▸ **What to work on**: All lines holding the word "where" in the listing below need to be copied.

▸ **Dataset content**:
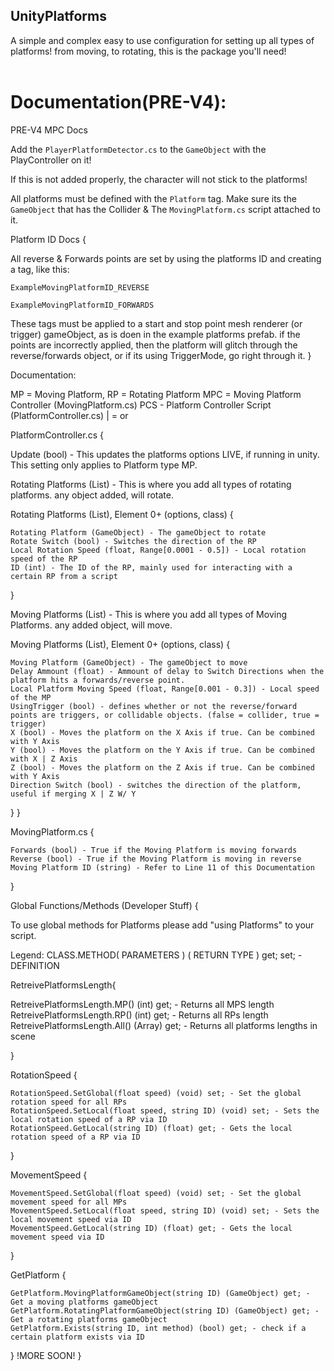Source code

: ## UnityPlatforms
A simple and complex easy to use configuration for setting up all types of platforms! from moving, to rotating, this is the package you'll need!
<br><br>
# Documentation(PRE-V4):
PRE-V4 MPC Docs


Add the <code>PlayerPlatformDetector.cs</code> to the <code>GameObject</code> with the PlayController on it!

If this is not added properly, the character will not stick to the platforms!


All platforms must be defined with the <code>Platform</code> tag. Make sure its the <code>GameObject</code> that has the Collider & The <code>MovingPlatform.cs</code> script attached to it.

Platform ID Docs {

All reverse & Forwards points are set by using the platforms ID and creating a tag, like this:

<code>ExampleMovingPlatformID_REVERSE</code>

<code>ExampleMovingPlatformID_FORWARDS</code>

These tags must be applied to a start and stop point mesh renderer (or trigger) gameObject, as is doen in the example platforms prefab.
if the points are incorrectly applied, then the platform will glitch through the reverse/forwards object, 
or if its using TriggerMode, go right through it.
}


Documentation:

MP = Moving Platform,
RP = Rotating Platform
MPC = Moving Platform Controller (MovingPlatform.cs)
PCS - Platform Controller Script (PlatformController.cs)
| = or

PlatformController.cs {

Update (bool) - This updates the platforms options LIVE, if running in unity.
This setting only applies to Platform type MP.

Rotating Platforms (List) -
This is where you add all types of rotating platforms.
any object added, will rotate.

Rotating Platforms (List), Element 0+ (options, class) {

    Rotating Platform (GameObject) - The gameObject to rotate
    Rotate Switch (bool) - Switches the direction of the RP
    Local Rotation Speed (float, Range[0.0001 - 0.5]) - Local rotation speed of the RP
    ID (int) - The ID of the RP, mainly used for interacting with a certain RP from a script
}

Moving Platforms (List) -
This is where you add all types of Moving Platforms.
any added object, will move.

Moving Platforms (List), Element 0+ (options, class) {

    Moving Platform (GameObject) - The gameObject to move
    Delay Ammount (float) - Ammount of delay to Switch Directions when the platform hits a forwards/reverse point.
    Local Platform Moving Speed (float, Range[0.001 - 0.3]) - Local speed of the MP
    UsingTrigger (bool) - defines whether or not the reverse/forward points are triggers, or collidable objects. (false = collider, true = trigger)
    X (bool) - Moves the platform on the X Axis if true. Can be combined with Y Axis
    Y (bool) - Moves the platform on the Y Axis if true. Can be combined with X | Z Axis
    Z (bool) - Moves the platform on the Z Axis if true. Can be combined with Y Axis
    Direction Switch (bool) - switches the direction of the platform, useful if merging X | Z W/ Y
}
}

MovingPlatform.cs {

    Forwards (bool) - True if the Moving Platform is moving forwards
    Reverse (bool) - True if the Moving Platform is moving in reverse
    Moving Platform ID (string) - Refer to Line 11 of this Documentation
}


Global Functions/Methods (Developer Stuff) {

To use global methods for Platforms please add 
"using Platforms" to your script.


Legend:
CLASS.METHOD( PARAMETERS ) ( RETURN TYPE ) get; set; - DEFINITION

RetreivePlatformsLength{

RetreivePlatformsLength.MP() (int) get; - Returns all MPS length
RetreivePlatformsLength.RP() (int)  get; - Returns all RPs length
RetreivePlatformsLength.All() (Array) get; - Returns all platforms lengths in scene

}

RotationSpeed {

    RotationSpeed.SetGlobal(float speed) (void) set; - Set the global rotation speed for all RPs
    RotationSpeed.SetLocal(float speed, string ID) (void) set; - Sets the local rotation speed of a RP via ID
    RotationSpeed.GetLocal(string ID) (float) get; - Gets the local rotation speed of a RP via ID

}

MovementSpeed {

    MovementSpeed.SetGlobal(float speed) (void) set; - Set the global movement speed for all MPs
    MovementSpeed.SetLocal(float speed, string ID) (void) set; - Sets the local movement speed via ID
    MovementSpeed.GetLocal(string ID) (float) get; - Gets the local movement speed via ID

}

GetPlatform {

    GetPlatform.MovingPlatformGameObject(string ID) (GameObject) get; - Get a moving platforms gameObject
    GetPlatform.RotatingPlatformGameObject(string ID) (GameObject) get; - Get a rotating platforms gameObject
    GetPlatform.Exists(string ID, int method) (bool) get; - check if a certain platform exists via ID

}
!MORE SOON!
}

▸ **Answer below**:
This is where you add all types of rotating platforms.
This is where you add all types of Moving Platforms.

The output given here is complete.